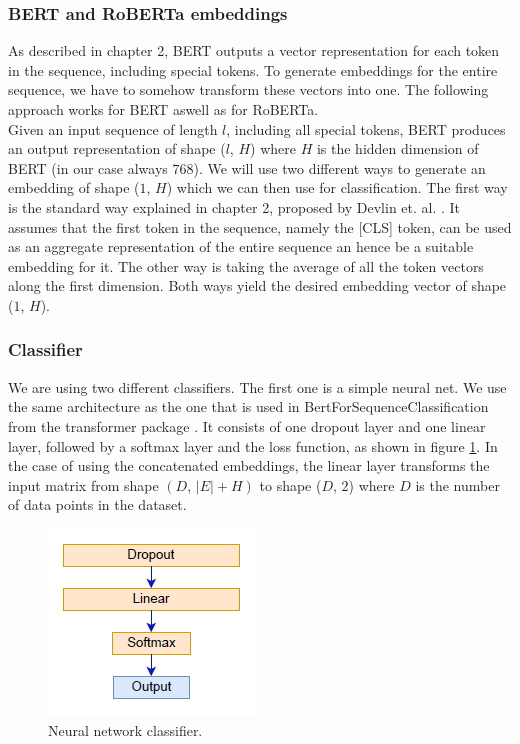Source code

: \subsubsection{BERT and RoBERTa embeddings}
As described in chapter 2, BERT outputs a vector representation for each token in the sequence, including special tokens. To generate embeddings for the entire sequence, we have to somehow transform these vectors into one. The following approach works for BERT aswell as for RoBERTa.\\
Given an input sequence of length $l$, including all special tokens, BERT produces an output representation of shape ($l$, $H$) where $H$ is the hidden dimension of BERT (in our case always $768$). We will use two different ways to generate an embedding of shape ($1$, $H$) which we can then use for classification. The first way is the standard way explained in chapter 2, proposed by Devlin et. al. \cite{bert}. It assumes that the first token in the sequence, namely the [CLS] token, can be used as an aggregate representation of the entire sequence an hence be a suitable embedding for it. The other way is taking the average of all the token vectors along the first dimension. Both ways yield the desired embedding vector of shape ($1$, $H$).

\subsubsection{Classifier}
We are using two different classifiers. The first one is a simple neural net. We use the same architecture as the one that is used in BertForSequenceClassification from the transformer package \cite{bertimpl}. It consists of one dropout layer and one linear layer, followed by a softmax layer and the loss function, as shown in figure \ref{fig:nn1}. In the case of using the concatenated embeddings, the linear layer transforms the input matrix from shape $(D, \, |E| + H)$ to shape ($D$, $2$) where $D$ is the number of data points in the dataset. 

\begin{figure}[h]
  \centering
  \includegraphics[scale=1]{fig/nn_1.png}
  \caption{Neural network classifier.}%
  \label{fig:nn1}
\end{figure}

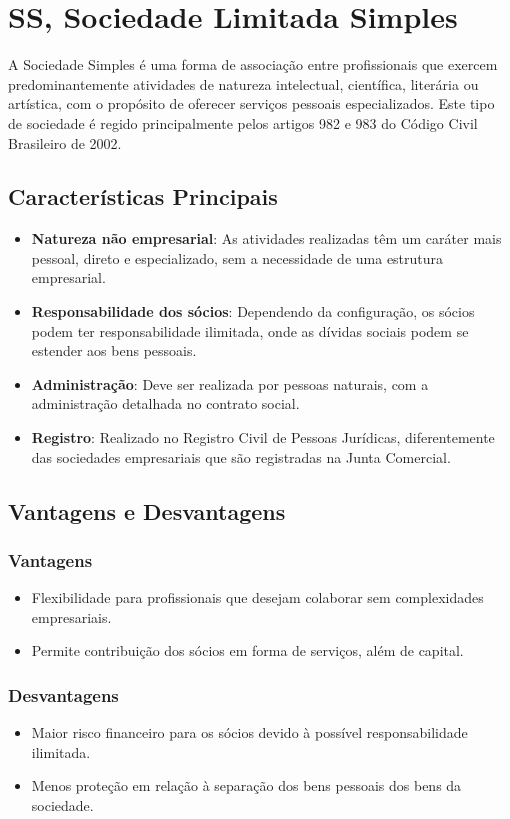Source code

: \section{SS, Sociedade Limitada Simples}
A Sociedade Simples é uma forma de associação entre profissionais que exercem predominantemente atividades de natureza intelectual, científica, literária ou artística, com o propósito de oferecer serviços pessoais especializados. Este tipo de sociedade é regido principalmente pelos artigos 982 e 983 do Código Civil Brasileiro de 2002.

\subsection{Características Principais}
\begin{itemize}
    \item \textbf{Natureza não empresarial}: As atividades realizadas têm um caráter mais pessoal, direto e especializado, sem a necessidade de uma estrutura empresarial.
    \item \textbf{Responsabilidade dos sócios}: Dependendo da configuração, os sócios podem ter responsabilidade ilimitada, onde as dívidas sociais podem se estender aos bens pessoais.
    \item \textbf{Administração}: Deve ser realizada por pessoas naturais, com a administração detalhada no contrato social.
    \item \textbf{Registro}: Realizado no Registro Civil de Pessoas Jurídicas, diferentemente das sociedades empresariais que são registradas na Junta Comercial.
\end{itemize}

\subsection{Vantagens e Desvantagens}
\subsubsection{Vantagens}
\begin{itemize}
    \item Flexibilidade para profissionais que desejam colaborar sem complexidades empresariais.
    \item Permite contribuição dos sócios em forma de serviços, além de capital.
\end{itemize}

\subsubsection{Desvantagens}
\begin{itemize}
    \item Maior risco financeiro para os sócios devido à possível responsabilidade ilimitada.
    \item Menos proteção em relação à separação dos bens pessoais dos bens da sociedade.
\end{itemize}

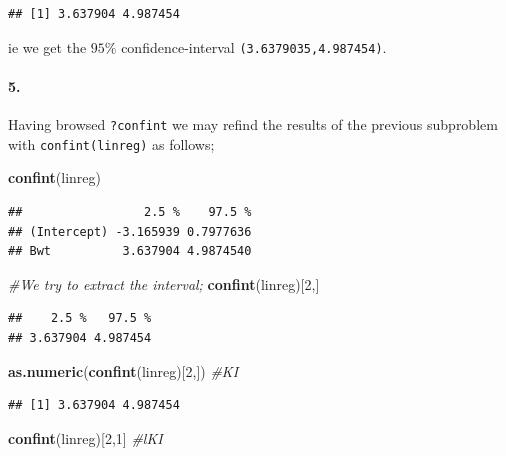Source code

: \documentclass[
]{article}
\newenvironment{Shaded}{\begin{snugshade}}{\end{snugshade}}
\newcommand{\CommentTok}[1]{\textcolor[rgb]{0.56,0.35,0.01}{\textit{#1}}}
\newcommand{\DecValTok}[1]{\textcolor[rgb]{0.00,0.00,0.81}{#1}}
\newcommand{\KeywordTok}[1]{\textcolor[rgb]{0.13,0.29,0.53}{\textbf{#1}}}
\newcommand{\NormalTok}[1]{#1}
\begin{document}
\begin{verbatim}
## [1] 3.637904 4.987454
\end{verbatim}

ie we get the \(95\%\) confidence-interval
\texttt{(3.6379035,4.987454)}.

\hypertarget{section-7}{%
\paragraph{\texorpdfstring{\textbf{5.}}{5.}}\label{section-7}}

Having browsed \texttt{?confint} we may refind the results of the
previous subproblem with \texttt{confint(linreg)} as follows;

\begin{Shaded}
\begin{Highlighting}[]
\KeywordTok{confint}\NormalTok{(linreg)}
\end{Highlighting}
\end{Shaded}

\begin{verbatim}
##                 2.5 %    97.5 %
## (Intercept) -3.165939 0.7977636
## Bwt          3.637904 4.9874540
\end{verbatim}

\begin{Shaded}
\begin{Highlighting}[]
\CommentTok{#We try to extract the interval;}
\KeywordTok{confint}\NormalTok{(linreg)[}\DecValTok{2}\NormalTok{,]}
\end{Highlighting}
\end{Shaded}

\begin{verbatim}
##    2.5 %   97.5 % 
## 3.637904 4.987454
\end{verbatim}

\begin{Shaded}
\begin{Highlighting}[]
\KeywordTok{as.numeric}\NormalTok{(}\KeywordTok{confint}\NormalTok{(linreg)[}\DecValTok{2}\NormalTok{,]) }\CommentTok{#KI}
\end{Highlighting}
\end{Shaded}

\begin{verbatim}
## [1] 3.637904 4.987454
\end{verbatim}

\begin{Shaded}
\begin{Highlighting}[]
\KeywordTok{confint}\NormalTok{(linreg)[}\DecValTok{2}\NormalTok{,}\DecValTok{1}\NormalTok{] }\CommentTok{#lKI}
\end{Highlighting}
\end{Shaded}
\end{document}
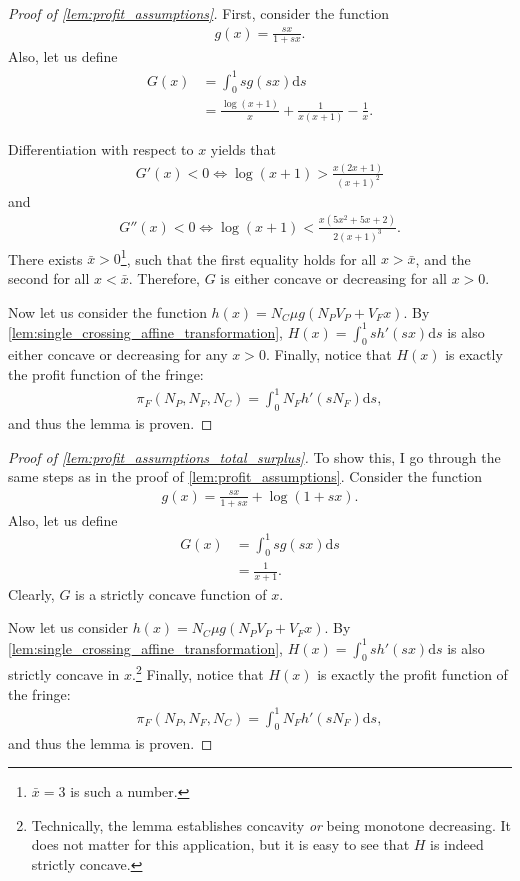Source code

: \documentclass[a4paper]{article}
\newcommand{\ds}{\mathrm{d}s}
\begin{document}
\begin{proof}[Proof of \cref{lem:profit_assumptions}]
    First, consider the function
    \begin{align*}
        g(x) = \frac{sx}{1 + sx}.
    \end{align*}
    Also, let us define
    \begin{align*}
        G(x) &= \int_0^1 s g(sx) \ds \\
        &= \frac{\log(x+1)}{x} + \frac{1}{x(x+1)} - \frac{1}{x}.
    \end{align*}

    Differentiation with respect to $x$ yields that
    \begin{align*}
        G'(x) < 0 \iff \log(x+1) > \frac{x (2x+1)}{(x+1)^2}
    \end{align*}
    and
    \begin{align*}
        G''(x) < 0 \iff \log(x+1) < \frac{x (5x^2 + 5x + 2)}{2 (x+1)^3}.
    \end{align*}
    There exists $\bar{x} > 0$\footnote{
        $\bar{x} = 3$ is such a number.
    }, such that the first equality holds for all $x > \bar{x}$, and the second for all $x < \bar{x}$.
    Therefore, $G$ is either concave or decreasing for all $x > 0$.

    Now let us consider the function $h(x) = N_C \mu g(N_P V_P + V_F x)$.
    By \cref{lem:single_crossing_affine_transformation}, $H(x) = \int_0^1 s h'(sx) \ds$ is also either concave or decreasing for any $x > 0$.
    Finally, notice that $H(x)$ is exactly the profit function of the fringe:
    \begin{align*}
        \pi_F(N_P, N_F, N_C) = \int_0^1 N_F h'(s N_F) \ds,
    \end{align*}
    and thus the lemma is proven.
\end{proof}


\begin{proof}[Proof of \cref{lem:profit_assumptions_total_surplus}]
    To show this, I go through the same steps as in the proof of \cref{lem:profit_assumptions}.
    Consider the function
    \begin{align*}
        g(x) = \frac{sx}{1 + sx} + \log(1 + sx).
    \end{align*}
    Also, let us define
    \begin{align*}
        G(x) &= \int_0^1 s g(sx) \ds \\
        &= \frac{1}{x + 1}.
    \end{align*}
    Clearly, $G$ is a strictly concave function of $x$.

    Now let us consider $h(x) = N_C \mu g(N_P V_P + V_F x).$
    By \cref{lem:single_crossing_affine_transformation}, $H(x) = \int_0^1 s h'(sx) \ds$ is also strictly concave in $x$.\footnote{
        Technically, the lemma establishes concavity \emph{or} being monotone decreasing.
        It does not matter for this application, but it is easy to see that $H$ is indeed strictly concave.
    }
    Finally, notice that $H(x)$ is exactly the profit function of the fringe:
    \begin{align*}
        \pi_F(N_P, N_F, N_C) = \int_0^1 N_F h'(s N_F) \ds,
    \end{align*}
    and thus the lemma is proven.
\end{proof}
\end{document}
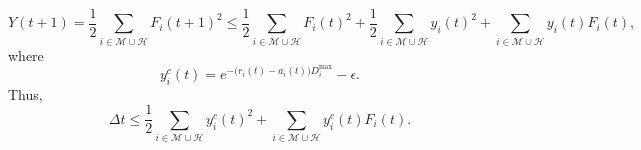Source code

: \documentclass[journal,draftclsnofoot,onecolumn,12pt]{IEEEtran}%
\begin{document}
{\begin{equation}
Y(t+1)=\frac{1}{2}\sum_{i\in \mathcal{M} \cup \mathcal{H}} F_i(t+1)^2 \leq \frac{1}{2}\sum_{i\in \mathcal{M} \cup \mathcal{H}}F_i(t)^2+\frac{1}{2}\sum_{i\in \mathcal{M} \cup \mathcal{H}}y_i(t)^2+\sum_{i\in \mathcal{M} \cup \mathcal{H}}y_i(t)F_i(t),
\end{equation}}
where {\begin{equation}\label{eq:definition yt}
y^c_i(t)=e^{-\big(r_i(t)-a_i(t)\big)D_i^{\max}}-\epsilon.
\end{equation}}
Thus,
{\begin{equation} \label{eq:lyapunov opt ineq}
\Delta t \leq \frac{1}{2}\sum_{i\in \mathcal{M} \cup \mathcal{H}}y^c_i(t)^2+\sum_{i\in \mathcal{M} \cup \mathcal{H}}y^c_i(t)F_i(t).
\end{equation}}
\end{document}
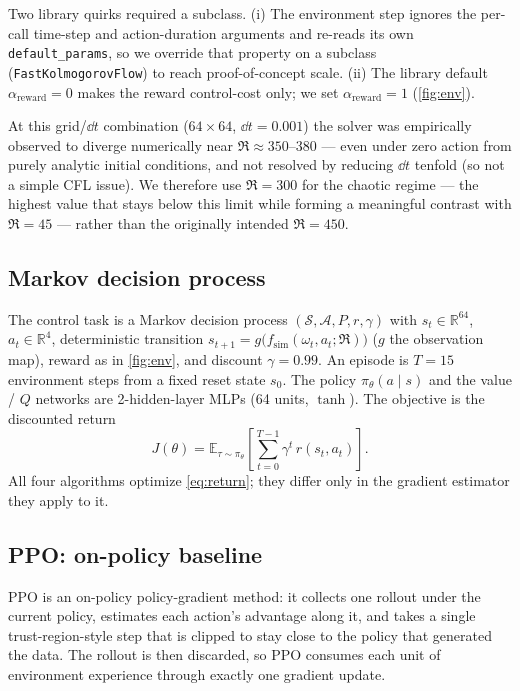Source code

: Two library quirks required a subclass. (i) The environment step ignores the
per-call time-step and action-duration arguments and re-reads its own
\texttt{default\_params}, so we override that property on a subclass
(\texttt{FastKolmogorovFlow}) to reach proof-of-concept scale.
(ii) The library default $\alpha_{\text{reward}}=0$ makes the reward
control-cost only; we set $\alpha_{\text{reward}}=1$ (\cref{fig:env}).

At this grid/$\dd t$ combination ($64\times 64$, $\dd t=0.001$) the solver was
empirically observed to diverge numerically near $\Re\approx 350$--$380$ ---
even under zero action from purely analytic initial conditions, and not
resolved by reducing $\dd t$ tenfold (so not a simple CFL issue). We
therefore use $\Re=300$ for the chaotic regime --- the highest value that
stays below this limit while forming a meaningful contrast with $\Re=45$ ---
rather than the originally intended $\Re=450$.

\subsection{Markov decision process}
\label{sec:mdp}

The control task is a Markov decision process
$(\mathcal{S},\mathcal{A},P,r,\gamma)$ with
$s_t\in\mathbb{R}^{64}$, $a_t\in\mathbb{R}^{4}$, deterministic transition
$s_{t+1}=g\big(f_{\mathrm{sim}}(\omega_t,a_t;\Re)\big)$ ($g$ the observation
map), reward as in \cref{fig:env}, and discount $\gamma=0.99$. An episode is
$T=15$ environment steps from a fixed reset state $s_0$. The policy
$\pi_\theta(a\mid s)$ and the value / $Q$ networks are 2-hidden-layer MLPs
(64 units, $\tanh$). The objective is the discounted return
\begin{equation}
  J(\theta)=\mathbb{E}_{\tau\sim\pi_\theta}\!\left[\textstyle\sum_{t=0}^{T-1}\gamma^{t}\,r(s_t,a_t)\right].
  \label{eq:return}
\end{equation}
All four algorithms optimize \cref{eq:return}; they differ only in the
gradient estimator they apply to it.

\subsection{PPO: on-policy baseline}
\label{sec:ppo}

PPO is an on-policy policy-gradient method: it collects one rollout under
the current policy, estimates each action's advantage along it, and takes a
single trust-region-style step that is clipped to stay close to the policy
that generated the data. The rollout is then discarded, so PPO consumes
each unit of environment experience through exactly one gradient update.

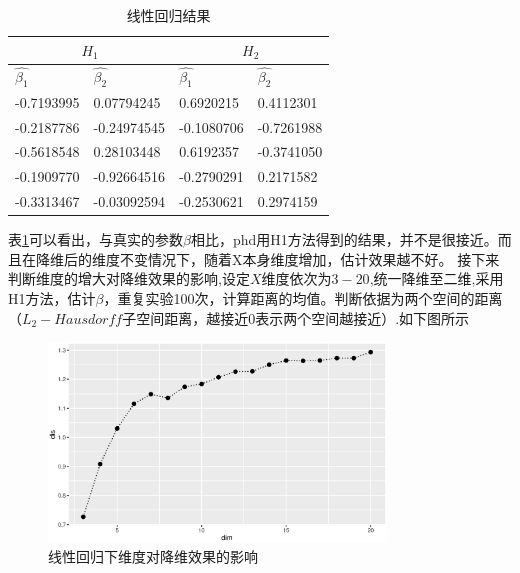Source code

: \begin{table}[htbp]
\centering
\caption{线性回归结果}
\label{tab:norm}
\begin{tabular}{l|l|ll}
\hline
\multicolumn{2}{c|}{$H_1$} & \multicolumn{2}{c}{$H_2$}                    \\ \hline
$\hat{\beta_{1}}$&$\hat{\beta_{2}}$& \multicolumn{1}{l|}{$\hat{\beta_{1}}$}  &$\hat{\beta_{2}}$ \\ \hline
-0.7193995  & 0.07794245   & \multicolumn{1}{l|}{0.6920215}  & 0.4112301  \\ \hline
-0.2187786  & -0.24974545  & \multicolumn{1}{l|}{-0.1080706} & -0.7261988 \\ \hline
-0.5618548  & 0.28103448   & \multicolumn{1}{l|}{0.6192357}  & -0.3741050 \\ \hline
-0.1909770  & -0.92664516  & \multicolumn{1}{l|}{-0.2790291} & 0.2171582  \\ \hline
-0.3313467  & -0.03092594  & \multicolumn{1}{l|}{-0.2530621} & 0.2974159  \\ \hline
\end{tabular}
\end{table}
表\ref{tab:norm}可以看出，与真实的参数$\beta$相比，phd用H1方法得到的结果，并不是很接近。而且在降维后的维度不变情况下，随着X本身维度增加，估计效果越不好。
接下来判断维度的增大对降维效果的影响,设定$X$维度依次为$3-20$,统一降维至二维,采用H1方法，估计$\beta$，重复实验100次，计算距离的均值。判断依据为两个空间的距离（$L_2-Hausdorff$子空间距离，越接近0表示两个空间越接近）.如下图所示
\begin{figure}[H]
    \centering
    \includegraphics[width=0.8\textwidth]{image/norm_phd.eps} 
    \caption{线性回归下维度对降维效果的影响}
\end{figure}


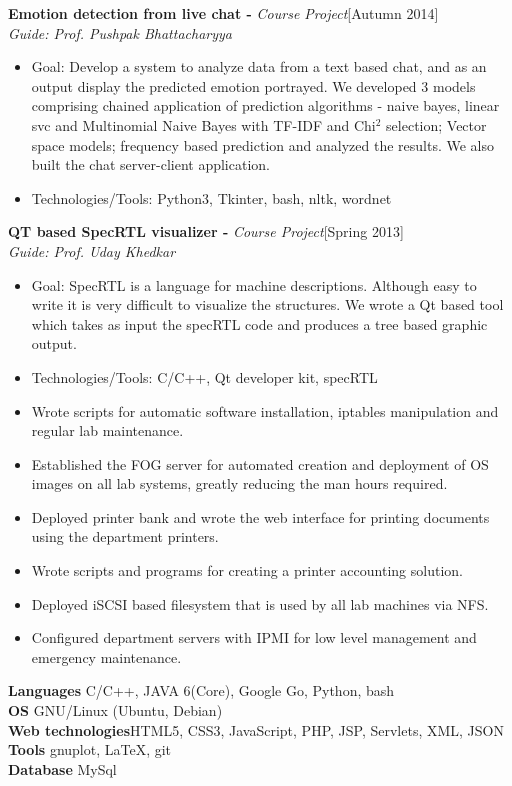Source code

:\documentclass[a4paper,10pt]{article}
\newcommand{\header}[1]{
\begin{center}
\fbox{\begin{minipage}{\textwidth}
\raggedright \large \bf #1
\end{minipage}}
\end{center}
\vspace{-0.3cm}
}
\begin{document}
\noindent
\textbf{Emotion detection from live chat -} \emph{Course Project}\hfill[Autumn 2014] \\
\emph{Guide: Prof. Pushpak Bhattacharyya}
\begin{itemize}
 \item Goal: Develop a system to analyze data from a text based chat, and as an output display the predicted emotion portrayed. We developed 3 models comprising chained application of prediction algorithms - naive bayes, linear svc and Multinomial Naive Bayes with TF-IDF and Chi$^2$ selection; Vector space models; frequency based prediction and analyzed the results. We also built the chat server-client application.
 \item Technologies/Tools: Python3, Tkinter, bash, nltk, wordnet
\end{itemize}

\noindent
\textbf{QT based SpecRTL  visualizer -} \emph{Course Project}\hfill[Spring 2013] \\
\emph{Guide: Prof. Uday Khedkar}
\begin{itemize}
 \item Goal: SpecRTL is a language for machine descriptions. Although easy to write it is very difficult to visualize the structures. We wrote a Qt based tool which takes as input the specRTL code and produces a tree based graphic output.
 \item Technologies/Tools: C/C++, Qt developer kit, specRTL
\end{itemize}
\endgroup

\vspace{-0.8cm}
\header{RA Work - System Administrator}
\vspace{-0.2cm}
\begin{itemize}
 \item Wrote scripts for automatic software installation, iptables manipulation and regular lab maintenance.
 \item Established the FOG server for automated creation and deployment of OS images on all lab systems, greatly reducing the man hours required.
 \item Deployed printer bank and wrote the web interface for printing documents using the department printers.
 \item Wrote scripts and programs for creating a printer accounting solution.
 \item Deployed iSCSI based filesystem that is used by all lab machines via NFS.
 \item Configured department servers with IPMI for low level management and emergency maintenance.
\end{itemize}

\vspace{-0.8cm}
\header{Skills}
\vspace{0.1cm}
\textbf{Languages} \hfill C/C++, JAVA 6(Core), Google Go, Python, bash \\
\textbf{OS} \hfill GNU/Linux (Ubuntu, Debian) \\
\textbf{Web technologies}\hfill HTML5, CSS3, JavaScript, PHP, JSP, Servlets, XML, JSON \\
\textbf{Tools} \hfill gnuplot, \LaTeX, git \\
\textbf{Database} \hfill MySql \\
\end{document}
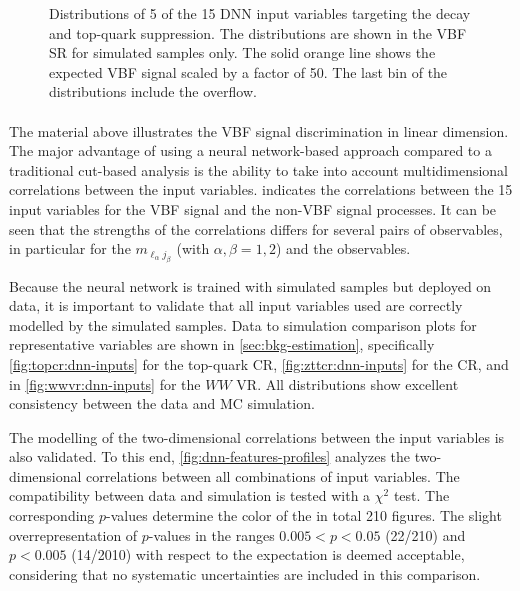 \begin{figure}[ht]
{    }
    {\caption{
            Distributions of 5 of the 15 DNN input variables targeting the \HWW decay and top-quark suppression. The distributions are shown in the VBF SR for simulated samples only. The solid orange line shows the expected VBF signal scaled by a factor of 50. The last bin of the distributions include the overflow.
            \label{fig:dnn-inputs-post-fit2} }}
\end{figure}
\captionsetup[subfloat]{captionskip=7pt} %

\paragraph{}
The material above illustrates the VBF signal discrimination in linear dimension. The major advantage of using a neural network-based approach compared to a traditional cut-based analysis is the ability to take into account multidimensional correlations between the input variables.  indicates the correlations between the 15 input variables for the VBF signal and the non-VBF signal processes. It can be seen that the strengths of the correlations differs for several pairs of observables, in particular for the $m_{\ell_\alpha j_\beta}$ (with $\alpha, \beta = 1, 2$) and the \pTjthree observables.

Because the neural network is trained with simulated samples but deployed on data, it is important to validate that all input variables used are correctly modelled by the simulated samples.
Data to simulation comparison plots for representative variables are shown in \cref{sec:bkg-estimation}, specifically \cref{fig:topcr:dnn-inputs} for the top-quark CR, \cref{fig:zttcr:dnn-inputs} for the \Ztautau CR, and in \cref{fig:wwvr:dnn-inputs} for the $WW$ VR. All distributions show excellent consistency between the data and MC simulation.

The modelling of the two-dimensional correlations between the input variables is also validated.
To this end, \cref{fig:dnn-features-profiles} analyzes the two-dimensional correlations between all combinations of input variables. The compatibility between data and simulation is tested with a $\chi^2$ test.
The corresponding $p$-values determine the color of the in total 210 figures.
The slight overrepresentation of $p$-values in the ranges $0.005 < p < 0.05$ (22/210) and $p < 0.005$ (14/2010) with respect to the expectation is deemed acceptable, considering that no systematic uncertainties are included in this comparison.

+++

■ **WHAT YOU WILL DO**: Among the entries above, how many lines hold the string "Tools"? Give the number by itself.

■ **SOLUTION FOR THIS PROBLEM**: 3